--- INPUT ---

━━━━

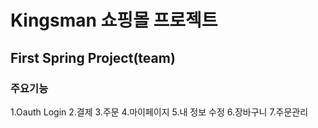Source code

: # Kingsman 쇼핑몰 프로젝트
## First Spring Project(team)
### 주요기능 
  1.Oauth Login
  2.결제
  3.주문
  4.마이페이지
  5.내 정보 수정
  6.장바구니
  7.주문관리 
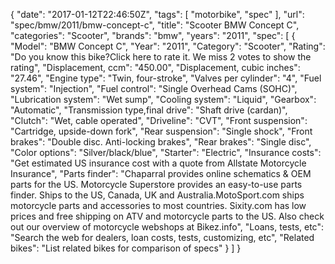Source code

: {
    "date": "2017-01-12T22:46:50Z",
    "tags": [
        "motorbike",
        "spec"
    ],
    "url": "spec\/bmw\/2011\/bmw-concept-c",
    "title": "Scooter BMW Concept C",
    "categories": "Scooter",
    "brands": "bmw",
    "years": "2011",
    "spec": [
        {
            "Model": "BMW Concept C",
            "Year": "2011",
            "Category": "Scooter",
            "Rating": "Do you know this bike?Click here to rate it. We miss 2 votes to show the rating",
            "Displacement, ccm": "450.00",
            "Displacement, cubic inches": "27.46",
            "Engine type": "Twin, four-stroke",
            "Valves per cylinder": "4",
            "Fuel system": "Injection",
            "Fuel control": "Single Overhead Cams (SOHC)",
            "Lubrication system": "Wet sump",
            "Cooling system": "Liquid",
            "Gearbox": "Automatic",
            "Transmission type,final drive": "Shaft drive (cardan)",
            "Clutch": "Wet, cable operated",
            "Driveline": "CVT",
            "Front suspension": "Cartridge, upside-down fork",
            "Rear suspension": "Single shock",
            "Front brakes": "Double disc. Anti-locking brakes",
            "Rear brakes": "Single disc",
            "Color options": "Silver\/black\/blue",
            "Starter": "Electric",
            "Insurance costs": "Get estimated US insurance cost with a quote from Allstate Motorcycle Insurance",
            "Parts finder": "Chaparral provides online schematics & OEM parts for the US.   Motorcycle Superstore provides an easy-to-use parts finder. Ships to the US, Canada, UK and Australia.MotoSport.com ships motorcycle parts and accessories to most countries.    Sixity.com has low prices and free shipping on ATV and motorcycle parts to the US. Also check out our overview of motorcycle webshops at Bikez.info",
            "Loans, tests, etc": "Search the web for dealers, loan costs, tests, customizing, etc",
            "Related bikes": "List related bikes for comparison of specs"
        }
    ]
}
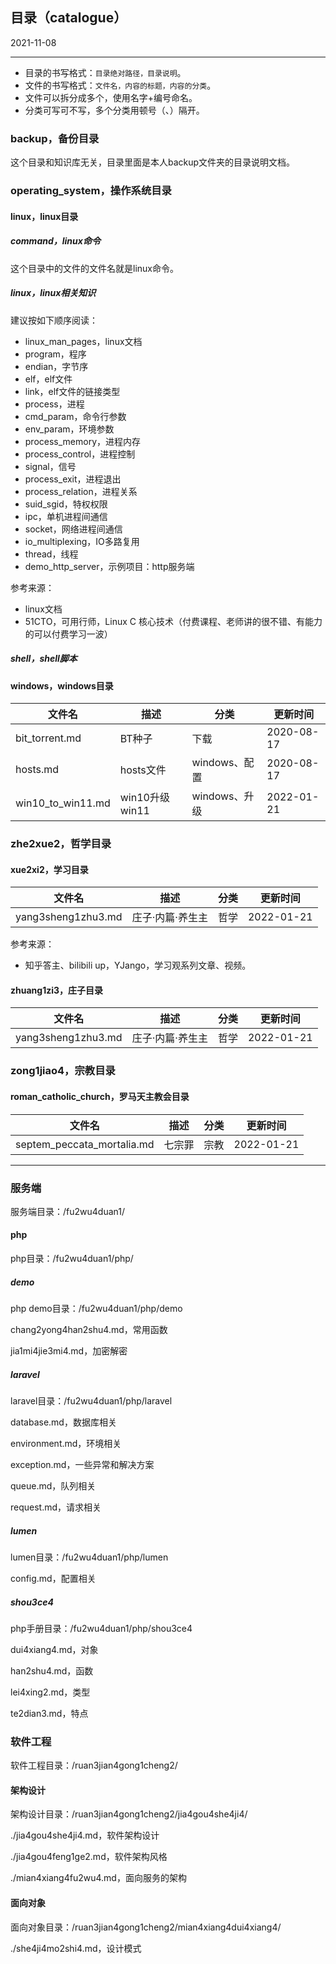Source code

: ## 目录（catalogue）

2021-11-08

---

- 目录的书写格式：`目录绝对路径，目录说明`。
- 文件的书写格式：`文件名，内容的标题，内容的分类`。
- 文件可以拆分成多个，使用名字+编号命名。
- 分类可写可不写，多个分类用顿号（、）隔开。

### backup，备份目录

这个目录和知识库无关，目录里面是本人backup文件夹的目录说明文档。

### operating_system，操作系统目录

#### linux，linux目录

##### command，linux命令

这个目录中的文件的文件名就是linux命令。

##### linux，linux相关知识

建议按如下顺序阅读：

- linux_man_pages，linux文档
- program，程序
- endian，字节序
- elf，elf文件
- link，elf文件的链接类型
- process，进程
- cmd_param，命令行参数
- env_param，环境参数
- process_memory，进程内存
- process_control，进程控制
- signal，信号
- process_exit，进程退出
- process_relation，进程关系
- suid_sgid，特权权限
- ipc，单机进程间通信
- socket，网络进程间通信
- io_multiplexing，IO多路复用
- thread，线程
- demo_http_server，示例项目：http服务端

参考来源：

- linux文档
- 51CTO，可用行师，Linux C 核心技术（付费课程、老师讲的很不错、有能力的可以付费学习一波）

##### shell，shell脚本

#### windows，windows目录

| 文件名 | 描述 | 分类 | 更新时间 |
| --- | --- | --- | --- |
| bit_torrent.md | BT种子 | 下载 | 2020-08-17 |
| hosts.md | hosts文件 | windows、配置 | 2020-08-17 |
| win10_to_win11.md | win10升级win11 | windows、升级 | 2022-01-21 |

### zhe2xue2，哲学目录

#### xue2xi2，学习目录

| 文件名 | 描述 | 分类 | 更新时间 |
| --- | --- | --- | --- |
| yang3sheng1zhu3.md | 庄子·内篇·养生主 | 哲学 | 2022-01-21 |

参考来源：

- 知乎答主、bilibili up，YJango，学习观系列文章、视频。

#### zhuang1zi3，庄子目录

| 文件名 | 描述 | 分类 | 更新时间 |
| --- | --- | --- | --- |
| yang3sheng1zhu3.md | 庄子·内篇·养生主 | 哲学 | 2022-01-21 |

### zong1jiao4，宗教目录

#### roman_catholic_church，罗马天主教会目录

| 文件名 | 描述 | 分类 | 更新时间 |
| --- | --- | --- | --- |
| septem_peccata_mortalia.md | 七宗罪 | 宗教 | 2022-01-21 |

---

### 服务端

服务端目录：/fu2wu4duan1/

#### php

php目录：/fu2wu4duan1/php/

##### demo

php demo目录：/fu2wu4duan1/php/demo

chang2yong4han2shu4.md，常用函数

jia1mi4jie3mi4.md，加密解密

##### laravel

laravel目录：/fu2wu4duan1/php/laravel

database.md，数据库相关

environment.md，环境相关

exception.md，一些异常和解决方案

queue.md，队列相关

request.md，请求相关

##### lumen

lumen目录：/fu2wu4duan1/php/lumen

config.md，配置相关

##### shou3ce4

php手册目录：/fu2wu4duan1/php/shou3ce4

dui4xiang4.md，对象

han2shu4.md，函数

lei4xing2.md，类型

te2dian3.md，特点

### 软件工程

软件工程目录：/ruan3jian4gong1cheng2/

#### 架构设计

架构设计目录：/ruan3jian4gong1cheng2/jia4gou4she4ji4/

./jia4gou4she4ji4.md，软件架构设计

./jia4gou4feng1ge2.md，软件架构风格

./mian4xiang4fu2wu4.md，面向服务的架构

#### 面向对象

面向对象目录：/ruan3jian4gong1cheng2/mian4xiang4dui4xiang4/

./she4ji4mo2shi4.md，设计模式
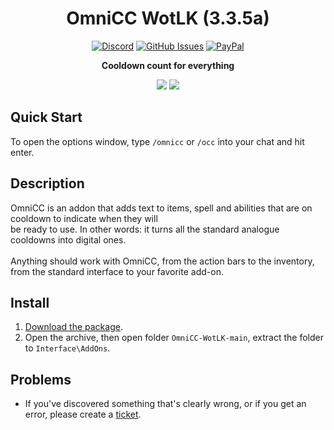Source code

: <div align="center">

# OmniCC WotLK (3.3.5a)

[![Discord](https://img.shields.io/discord/259362419372064778?style=flat&logo=discord&label=Discord)](https://discord.gg/UXSc7nt) [![GitHub Issues](https://img.shields.io/github/issues/NoM0Re/OmniCC-WotLK)](https://github.com/NoM0Re/OmniCC-WotLK/issues) [![PayPal](https://img.shields.io/badge/Buy_me_a_coffee-100000?style=flat&logo=PayPal&logoColor=white&labelColor=3b7bbf&color=grey)](https://streamelements.com/nom0ree/tip)

**Cooldown count for everything**

<img src="https://i.ibb.co/JwntwKWG/omnicc.jpg">
<img src="https://i.ibb.co/DPRsJtkr/omicc-character.png">

</div>

## Quick Start

To open the options window, type `/omnicc` or `/occ` into your chat and hit enter.

## Description

OmniCC is an addon that adds text to items, spell and abilities that are on cooldown to indicate when they will<br/>
be ready to use. In other words: it turns all the standard analogue cooldowns into digital ones.<br/>
<br/>
Anything should work with OmniCC, from the action bars to the inventory, from the standard interface to your favorite add-on.<br/>

## Install
1. [Download the package](https://github.com/NoM0Re/OmniCC-WotLK/archive/refs/heads/main.zip).
2. Open the archive, then open folder `OmniCC-WotLK-main`, extract the folder to `Interface\AddOns`.

## Problems
* If you've discovered something that's clearly wrong, or if you get an error, please create a [ticket](https://github.com/NoM0Re/OmniCC-WotLK/issues).
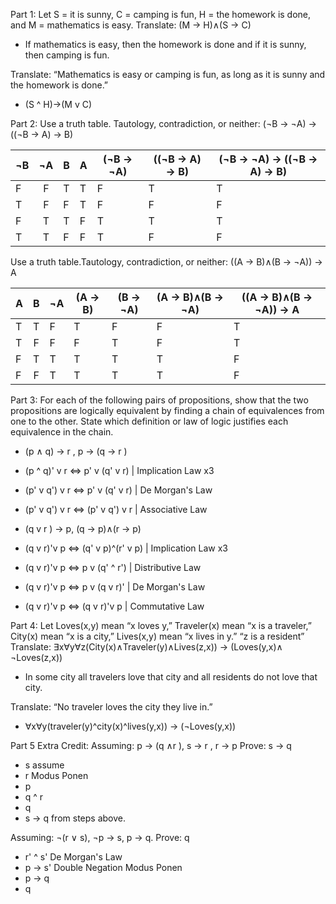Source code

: Part 1: Let S = it is sunny, C = camping is fun, H = the homework is
done, and M = mathematics is easy.
Translate: (M → H)∧(S → C)
- If mathematics is easy, then the homework is done and if it is sunny, then camping is fun.

Translate: “Mathematics is easy or camping is fun, as long as it is sunny and the homework is done.”

- (S ^ H)→(M v C)


Part 2:
Use a truth table. Tautology, contradiction, or neither: (¬B → ¬A) → ((¬B → A) → B)

| ¬B | ¬A | B | A | (¬B → ¬A) | ((¬B → A) → B) | (¬B → ¬A) → ((¬B → A) → B) |
|----|:--:|---|---|-----------|----------------|----------------------------|
|  F |  F | T | T |     F     |        T       |              T             |
|  T |  F | F | T |     F     |        F       |              F             |
|  F |  T | T | F |     T     |        T       |              T             |
|  T |  T | F | F |     T     |        F       |              F             |

Use a truth table.Tautology, contradiction, or neither: ((A → B)∧(B → ¬A)) → A

| A | B | ¬A | (A → B) | (B → ¬A) | (A → B)∧(B → ¬A) | ((A → B)∧(B → ¬A)) → A |
|---|:-:|----|---------|----------|------------------|------------------------|
| T | T |  F |    T    |     F    |         F        |            T           |
| T | F |  F |    F    |     T    |         F        |            T           |
| F | T | T  |    T    |     T    |         T        |            F           |
| F | F | T  |    T    |     T    |         T        |            F           |

Part 3: For each of the following pairs of propositions, show that the
two propositions are logically equivalent by finding a chain of equivalences from one
to the other. State which definition or law of logic justifies each equivalence in the
chain.

- (p ∧ q) → r , p → (q → r )
- (p ^ q)' v r <=> p' v (q' v r)  | Implication Law x3
- (p' v q') v r <=> p' v (q' v r) | De Morgan's Law
- (p' v q') v r <=> (p' v q') v r | Associative Law

- (q v r ) → p, (q → p)∧(r → p)
- (q v r)'v p <=> (q' v p)^(r' v p) | Implication Law x3
- (q v r)'v p <=> p v (q' ^ r')     | Distributive Law
- (q v r)'v p <=> p v (q v r)'      | De Morgan's Law
- (q v r)'v p <=> (q v r)'v p       | Commutative Law

Part 4: Let Loves(x,y) mean “x loves y,” Traveler(x) mean “x is a traveler,”
City(x) mean “x is a city,” Lives(x,y) mean “x lives in y.” “z is a resident”
Translate: ∃x∀y∀z(City(x)∧Traveler(y)∧Lives(z,x)) → (Loves(y,x)∧ ¬Loves(z,x))

- In some city all travelers love that city and all residents do not love that city.

Translate: “No traveler loves the city they live in.”

- ∀x∀y(traveler(y)^city(x)^lives(y,x)) → (¬Loves(y,x))


Part 5 Extra Credit: 
Assuming: p → (q ∧r ), s → r , r → p
Prove: s → q
- s   assume
- r   Modus Ponen
- p   
- q ^ r 
- q   
- s → q from steps above.  

Assuming: ¬(r ∨ s), ¬p → s, p → q. 
Prove: q
- r' ^ s' De Morgan's Law
- p → s'  Double Negation Modus Ponen
- p → q
- q
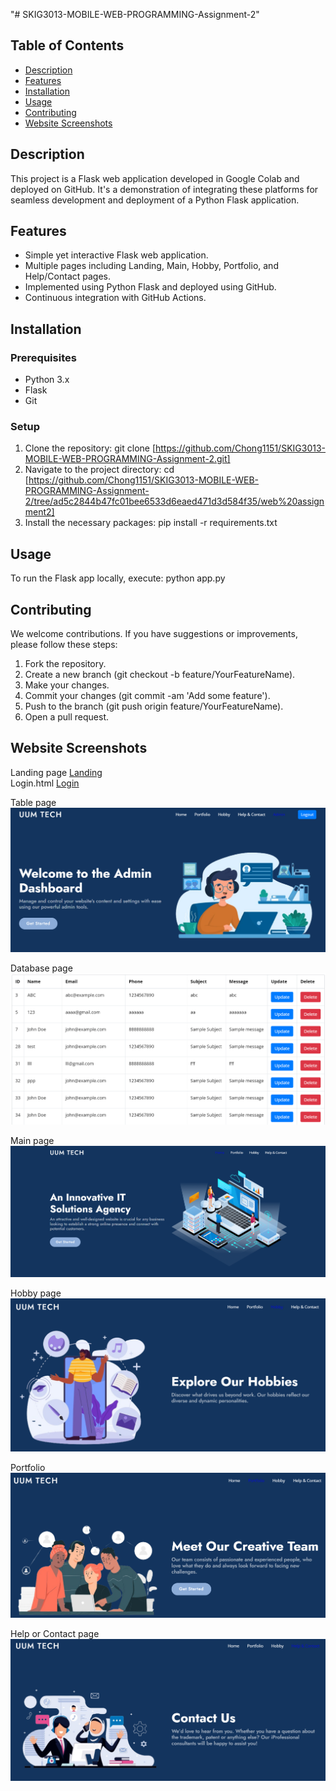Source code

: "# SKIG3013-MOBILE-WEB-PROGRAMMING-Assignment-2" 
## Table of Contents
- [Description](#description)
- [Features](#features)
- [Installation](#installation)
- [Usage](#usage)
- [Contributing](#contributing)
- [Website Screenshots](#website-screenshots)


## Description
This project is a Flask web application developed in Google Colab and deployed on GitHub. It's a demonstration of integrating these platforms for seamless development and deployment of a Python Flask application.

## Features
- Simple yet interactive Flask web application.
- Multiple pages including Landing, Main, Hobby, Portfolio, and Help/Contact pages.
- Implemented using Python Flask and deployed using GitHub.
- Continuous integration with GitHub Actions.

## Installation

### Prerequisites
- Python 3.x
- Flask
- Git

### Setup
1. Clone the repository: git clone [https://github.com/Chong1151/SKIG3013-MOBILE-WEB-PROGRAMMING-Assignment-2.git]
2. Navigate to the project directory: cd [https://github.com/Chong1151/SKIG3013-MOBILE-WEB-PROGRAMMING-Assignment-2/tree/ad5c2844b47fc01bee6533d6eaed471d3d584f35/web%20assignment2]
3. Install the necessary packages: pip install -r requirements.txt
   
## Usage
To run the Flask app locally, execute: python app.py

## Contributing
We welcome contributions. If you have suggestions or improvements, please follow these
steps:

1. Fork the repository.
2. Create a new branch (git checkout -b feature/YourFeatureName).
3. Make your changes.
4. Commit your changes (git commit -am 'Add some feature').
5. Push to the branch (git push origin feature/YourFeatureName).
6. Open a pull request.

## Website Screenshots
Landing page
[Landing](https://github.com/Chong1151/SKIG3013-MOBILE-WEB-PROGRAMMING-Assignment-2/blob/main/website%20screenshots/Landing.jpg)
<br>
Login.html
[Login](https://github.com/Chong1151/SKIG3013-MOBILE-WEB-PROGRAMMING-Assignment-2/blob/main/website%20screenshots/login.png)

Table page
![Dashboard](https://github.com/Chong1151/SKIG3013-MOBILE-WEB-PROGRAMMING-Assignment-2/blob/ffbe76bef2038411b3acff79f48ee04c201be7a7/website%20screenshots/dashboard.png)

Database page
![Database](https://github.com/Chong1151/SKIG3013-MOBILE-WEB-PROGRAMMING-Assignment-2/blob/main/website%20screenshots/database.png)

Main page
![Home](https://github.com/Chong1151/SKIG3013-MOBILE-WEB-PROGRAMMING-Assignment-2/blob/main/website%20screenshots/home.png)

Hobby page
![Hobby](https://github.com/Chong1151/SKIG3013-MOBILE-WEB-PROGRAMMING-Assignment-2/blob/main/website%20screenshots/hobby.png)

Portfolio
![Portfolio](https://github.com/Chong1151/SKIG3013-MOBILE-WEB-PROGRAMMING-Assignment-2/blob/main/website%20screenshots/portfolio.png)

Help or Contact page
![Contact](https://github.com/Chong1151/SKIG3013-MOBILE-WEB-PROGRAMMING-Assignment-2/blob/main/website%20screenshots/contact.png)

━━━━

--- HOW TO COMPLETE THIS TASK ---
In the material above, find every line with the word "sunny" and show it.

--- ANSWER BOX ---
: Part 1: Let S = it is sunny, C = camping is fun, H = the homework is
- If mathematics is easy, then the homework is done and if it is sunny, then camping is fun.
Translate: “Mathematics is easy or camping is fun, as long as it is sunny and the homework is done.”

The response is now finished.